A number of possible storage type exist: `Double`, `Unlimited`, `Int64`, `AutomicInt64`, `Weight`, `Mean`, and `WeightedMean`.

In practice you will always use `Weight()`

In [None]:
hist.new.Reg(10, 0, 10).Weight().fill([1,2,3,5], weight=[1,1,1,0.5])

In [None]:
hist.new.Reg(10, 0, 10).Weight().fill([1,2,3,5])

## Hist manipulation and UHI

https://hist.readthedocs.io/en/latest/user-guide

Yes, we've had one documentation, but what about another one...
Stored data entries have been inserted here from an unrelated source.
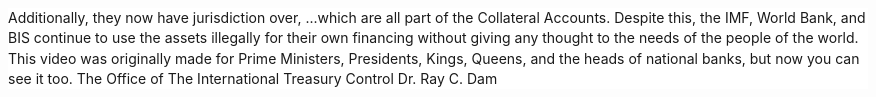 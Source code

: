 Additionally, they now have
jurisdiction over,
...which are all part of the Collateral Accounts.
Despite this, the IMF, World Bank, and BIS
continue to use the assets illegally for their own financing without giving
any thought to the needs of the people of the world.
This video was originally made for Prime Ministers, Presidents, Kings,
Queens, and the heads of national banks, but now you can see it too.
The Office of The International Treasury Control
Dr. Ray C. Dam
https://uhi.readthedocs.io/en/latest/

In [None]:
# example histogram
h = hist.new.Reg(10, 0, 10, name="x") \
    .Var(range(10), name="y") \
    .Var(range(10), name="z") \
    .Weight().fill(*np.random.multivariate_normal([4, 6, 4], np.eye(3), 100000).T)
    
h

In [None]:
# Project on an axis
h.project("x")

In [None]:
# Slicing (applying cuts)
h[5:, :, sum]

In [None]:
# Indexing by bin vs value
h[5:, 5j:, sum]

In [None]:
# Dictionary access
h[{"y": 5, "z": sum}]

In [None]:
# More robust slicing and  
s = hist.tag.Slicer()
s

In [None]:
h[{"z": sum, "y": s[:hist.loc(5):hist.sum]}]

## Mind the flow bins!

In [None]:
h[sum, sum, :].values()

In [None]:
h[sum, sum, :].values(flow=True)

In [None]:
h[sum, 0:len:sum, :].values(flow=True)

In [None]:
h[sum, sum, :].values(flow=True) - h[sum, 0:len:sum, :].values(flow=True)

In [None]:
# Doesn't work in dict-access
# h[{0: 0:len:sum}] 

In [None]:
# Meanwhile slicer allows this syntax in dict-access
h[{0: s[0:len:sum]}]

In [None]:
# If you know you won't need them, you can skip flow bins
hist.new.Reg(10, 0, 10, flow=False).Weight()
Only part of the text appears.